Sylvain en avait les clés, bien sûr. Edward voulut que nous fussions de la partie, maman et moi. Il demanda en outre à Madeleine Orengo de nous accompagner. Sa connaissance du monument et des cérémonies religieuses qui s’y déroulaient pourrait nous être utile.
Nous avions emporté avec nous des torches électriques. Je me souviens de l’odeur de poussière et des faisceaux de lumière qui perçaient l’obscurité, éclairant ici et là les hauts piliers de marbre, un crucifix monumental pendu au-dessus de l’autel, un retable primitif qui représentait (je crois) une Annonciation, une statue de la vierge, une autre en bois d’un saint, le visage levé vers le ciel, qui portait un grand livre.
Edward tenait à la main une feuille de papier sur laquelle il avait noté une liste d’objets de culte dont il voulait vérifier la présence. Parmi les livres de voyage qu’il avait consultés, plusieurs évoquaient cette église et détaillaient les richesses qu’elle abritait. Il faisait le pari que l’une au moins de ces merveilles avait été volée.
Il nous fallut un peu de temps pour découvrir une chasuble ornée de pierreries, qui datait de Charles Quint. Elle gisait au fond d’une armoire qui sentait le camphre et où trottait une souris. Un encensoir en céramique y était également remisé. Il paraissait si lourd qu’on imaginait mal qu’un enfant de chœur pût le balancer à bout de bras. Le dernier objet dont il s’enquit était un ciboire, auquel les indications qu’il avait recueillies attribuaient une grande valeur. On ne le voyait nulle part.
— Bien sûr que vous ne le voyez pas!” gronda Madeleine qui ne pouvait concevoir notre ignorance. “Il est caché. Il est enfermé dans son tabernacle. Où voulez-vous qu’il soit?”
Maman dut m’expliquer alors, en quelques mots murmurés à l’oreille, que le ciboire est le vase sacré en forme de coupe, où l'on conserve les hosties qui symbolisent le corps du Christ, tandis que le tabernacle est la petite armoire qui occupe le milieu de l'autel et qui abrite le ciboire.
— Ne vous fâchez pas, Madeleine. C’est entendu. Mais ce tabernacle, où se trouve-t-il?
Elle répondit qu’il ne fallait pas le chercher sur le maître-autel (celui au-dessus duquel pendait le grand crucifix qui m’avait effrayé), mais sur celui d’une chapelle latérale vers laquelle aussitôt elle nous conduisit.

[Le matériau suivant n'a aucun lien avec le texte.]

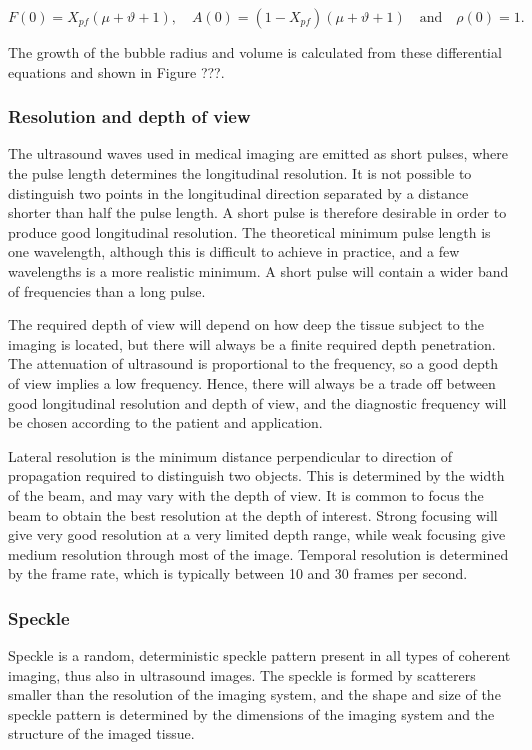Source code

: \begin{equation}
F(0) = X_{pf}(\mu +\vartheta +1),\quad A(0)=(1-X_{pf})(\mu+\vartheta+1)\quad
\mathrm{and}\quad \rho(0)=1.
\end{equation}

The growth of the bubble radius and volume is calculated from these differential equations and shown in Figure ???.

   
\subsubsection{Resolution and depth of view}
The ultrasound waves used in medical imaging are emitted as short pulses, where the pulse length determines the longitudinal resolution. It is not possible to distinguish two points in the longitudinal direction separated by a distance shorter than half the pulse length. A short pulse is therefore desirable in order to produce good longitudinal resolution. The theoretical minimum pulse length is one wavelength, although this is difficult to achieve in practice, and a few wavelengths is a more realistic minimum. A short pulse will contain a wider band of frequencies than a long pulse. 

The required depth of view will depend on how deep the tissue subject to the imaging is located, but there will always be a finite required depth penetration. The attenuation of ultrasound is proportional to the frequency, so a good depth of view implies a low frequency. Hence, there will always be a trade off between good longitudinal resolution and depth of view, and the diagnostic frequency will be chosen according to the patient and application. 

Lateral resolution is the minimum distance perpendicular to direction of propagation required to distinguish two objects. This is determined by the width of the beam, and may vary with the depth of view. It is common to focus the beam to obtain the best resolution at the depth of interest. Strong focusing will give very good resolution at a very limited depth range, while weak focusing give medium resolution through most of the image. Temporal resolution is determined by the frame rate, which is typically between 10 and 30 frames per second. 

\subsubsection{Speckle}
Speckle is a random, deterministic speckle pattern present in all types of coherent imaging, thus also in ultrasound images. The speckle is formed by scatterers smaller than the resolution of the imaging system, and the shape and size of the speckle pattern is determined by the dimensions of the imaging system and the structure of the imaged tissue.

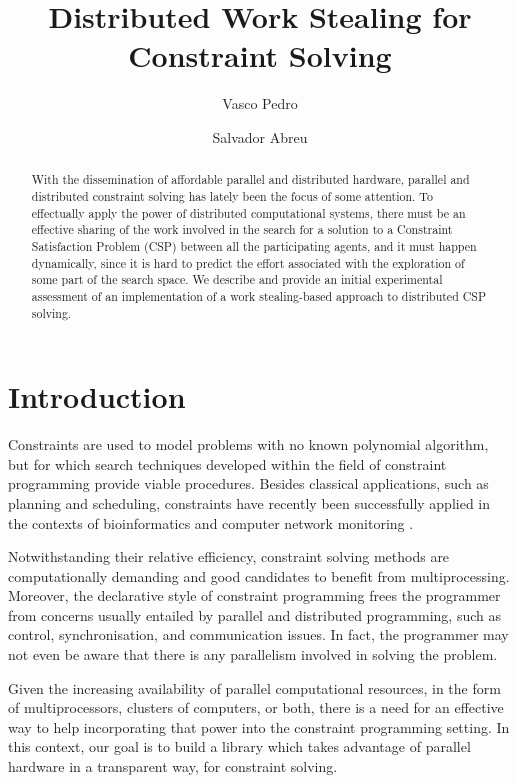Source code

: \documentclass{llncs}
\title{Distributed Work Stealing for \\ Constraint Solving}
\author{Vasco Pedro \and Salvador Abreu}
\institute{Departamento de Inform\'atica,
  Universidade de \'Evora and
  \\[3pt]
  CENTRIA FCT/UNL, Portugal
  \\[2pt]
  \email{\{vp,spa\}@di.uevora.pt}}
\begin{document}
\maketitle

\begin{abstract}
  With the dissemination of affordable parallel and distributed
  hardware, parallel and distributed constraint solving has lately
  been the focus of some attention. To effectually apply the power of
  distributed computational systems, there must be an effective
  sharing of the work involved in the search for a solution to a
  Constraint Satisfaction Problem (CSP) between all the participating
  agents, and it must happen dynamically, since it is hard to predict
  the effort associated with the exploration of some part of the
  search space. We describe and provide an initial experimental
  assessment of an implementation of a work stealing-based approach to
  distributed CSP solving.
\end{abstract}


\section{Introduction}

Constraints are used to model problems with no known polynomial
algorithm, but for which search techniques developed within the field
of constraint programming provide viable procedures. Besides classical
applications, such as planning and scheduling, constraints have
recently been successfully applied in the contexts of bioinformatics
\cite{HCP:bioinf} and computer network monitoring \cite{pds@inap2009}.

Notwithstanding their relative efficiency, constraint solving methods
are computationally demanding and good candidates to benefit from
multiprocessing. Moreover, the declarative style of constraint
programming frees the programmer from concerns usually entailed by
parallel and distributed programming, such as control,
synchronisation, and communication issues. In fact, the programmer may
not even be aware that there is any parallelism involved in solving
the problem.

Given the increasing availability of parallel computational resources,
in the form of multiprocessors, clusters of computers, or both, there
is a need for an effective way to help incorporating that power into
the constraint programming setting. In this context, our goal is to
build a library which takes advantage of parallel hardware in a
transparent way, for constraint solving.
\end{document}
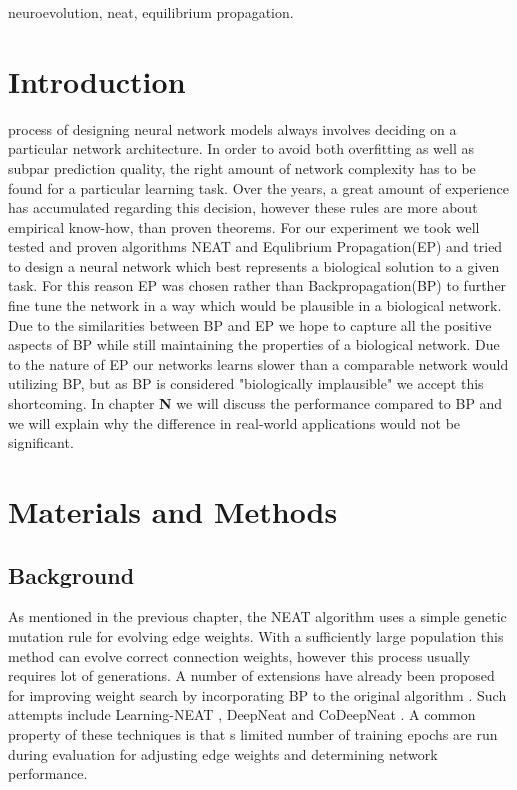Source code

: \documentclass[lettersize,journal]{IEEEtran}
\begin{document}

\begin{IEEEkeywords}
neuroevolution, neat, equilibrium propagation.
\end{IEEEkeywords}

\section{Introduction}
 process of designing neural network models always involves deciding on a particular network architecture. In order to avoid both overfitting as well as subpar prediction quality, the right amount of network complexity has to be found for a particular learning task. Over the years, a great amount of experience has accumulated regarding this decision, however these rules are more about empirical know-how, than proven theorems. For our experiment we took well tested and proven algorithms NEAT and Equlibrium Propagation(EP)\cite{eqprop} and tried to design a neural network which best represents a biological solution to a given task. For this reason EP was chosen rather than Backpropagation(BP)\cite{backprop} to further fine tune the network in a way which would be plausible in a biological network. Due to the similarities between BP and EP we hope to capture all the positive aspects of BP while still maintaining the properties of a biological network. Due to the nature of EP our networks learns slower than a comparable network would utilizing BP, but as BP is considered "biologically implausible" we accept this shortcoming. In chapter \textbf{N} we will discuss the performance compared to BP and we will explain why the difference in real-world applications would not be significant.

\section{Materials and Methods}
\subsection{Background}
As mentioned in the previous chapter, the NEAT algorithm uses a simple genetic mutation rule for evolving edge weights. With a sufficiently large population this method can evolve correct connection weights, however this process usually requires lot of generations. A number of extensions have already been proposed for improving weight search by incorporating BP to the original algorithm \cite{neatsurvey}. Such attempts include Learning-NEAT \cite{lneat}, DeepNeat and CoDeepNeat \cite{codeepneat}. A common property of these techniques is that s limited number of training epochs are run during evaluation for adjusting edge weights and determining network performance. 
\end{document}
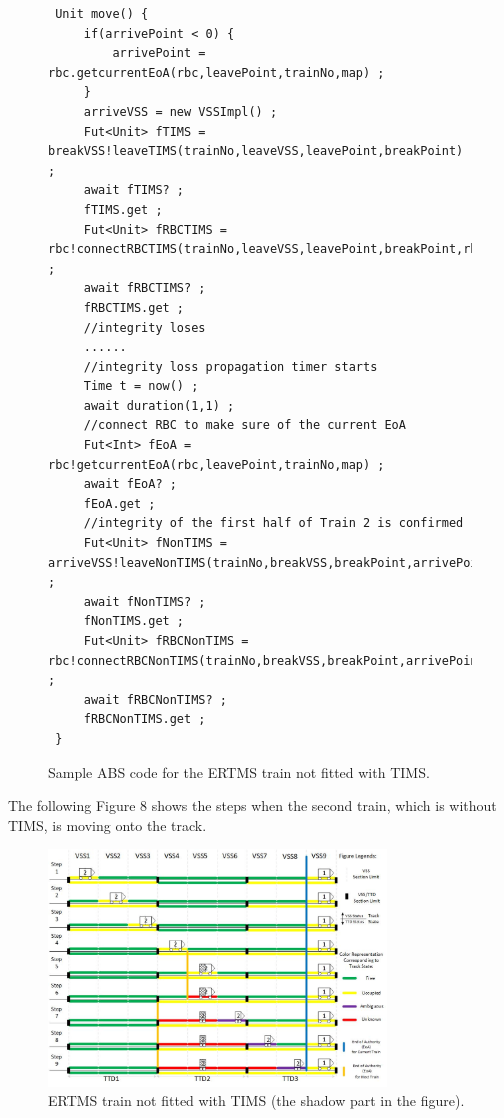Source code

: \documentclass[article,dr=phil,type=msc,colorback,accentcolor=tud9c]{tudthesis}
\begin{document}
  \begin{figure}[H]
	\begin{lstlisting}
 Unit move() {
	 if(arrivePoint < 0) {
 		 arrivePoint = rbc.getcurrentEoA(rbc,leavePoint,trainNo,map) ;
 	 }
	 arriveVSS = new VSSImpl() ;
	 Fut<Unit> fTIMS = breakVSS!leaveTIMS(trainNo,leaveVSS,leavePoint,breakPoint) ;
	 await fTIMS? ;
	 fTIMS.get ;
	 Fut<Unit> fRBCTIMS = rbc!connectRBCTIMS(trainNo,leaveVSS,leavePoint,breakPoint,rbc,map) ;
	 await fRBCTIMS? ;
	 fRBCTIMS.get ;
	 //integrity loses
	 ......	
	 //integrity loss propagation timer starts
	 Time t = now() ;
	 await duration(1,1) ;
	 //connect RBC to make sure of the current EoA
	 Fut<Int> fEoA = rbc!getcurrentEoA(rbc,leavePoint,trainNo,map) ;
	 await fEoA? ;
	 fEoA.get ;
	 //integrity of the first half of Train 2 is confirmed
	 Fut<Unit> fNonTIMS = arriveVSS!leaveNonTIMS(trainNo,breakVSS,breakPoint,arrivePoint) ;
	 await fNonTIMS? ;
	 fNonTIMS.get ;
	 Fut<Unit> fRBCNonTIMS = rbc!connectRBCNonTIMS(trainNo,breakVSS,breakPoint,arrivePoint,rbc,map) ;
	 await fRBCNonTIMS? ;
	 fRBCNonTIMS.get ;   
 }\end{lstlisting}
	\caption[Caption for LOF]{Sample ABS code for the ERTMS train not fitted with TIMS.}
  \end{figure}
    
  The following Figure 8 shows the steps when the second train, which is without TIMS, is moving onto the track.
    
  \begin{figure}[H]
	\begin{center}
		\includegraphics[width=0.8\textwidth]{train2}
		\caption[Caption for LOF]{ERTMS train not fitted with TIMS (the shadow part in the figure).}
	\end{center}
  \end{figure}
\end{document}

Quatre faisceaux de lumière furent braqués ensemble sur la porte de bronze de la petite armoire. Et là, surprise! Elle n’était pas fermée, à peine rabattue.
Il y eut une hésitation. Nous parvenions ici à la clé de voûte du scénario élaboré par Edward. Son intuition de fin limier se vérifierait-elle? Qu’allions-nous découvrir?
Sylvain avança une main pour l’ouvrir tout à fait. Ne croyant en rien qu’en l’idéal communiste et, plus sûrement encore, en l’excellence des pains, des croissants et des tourtons sortis de son four, il ne craignait pas de commettre un blasphème. L’intérieur était vide.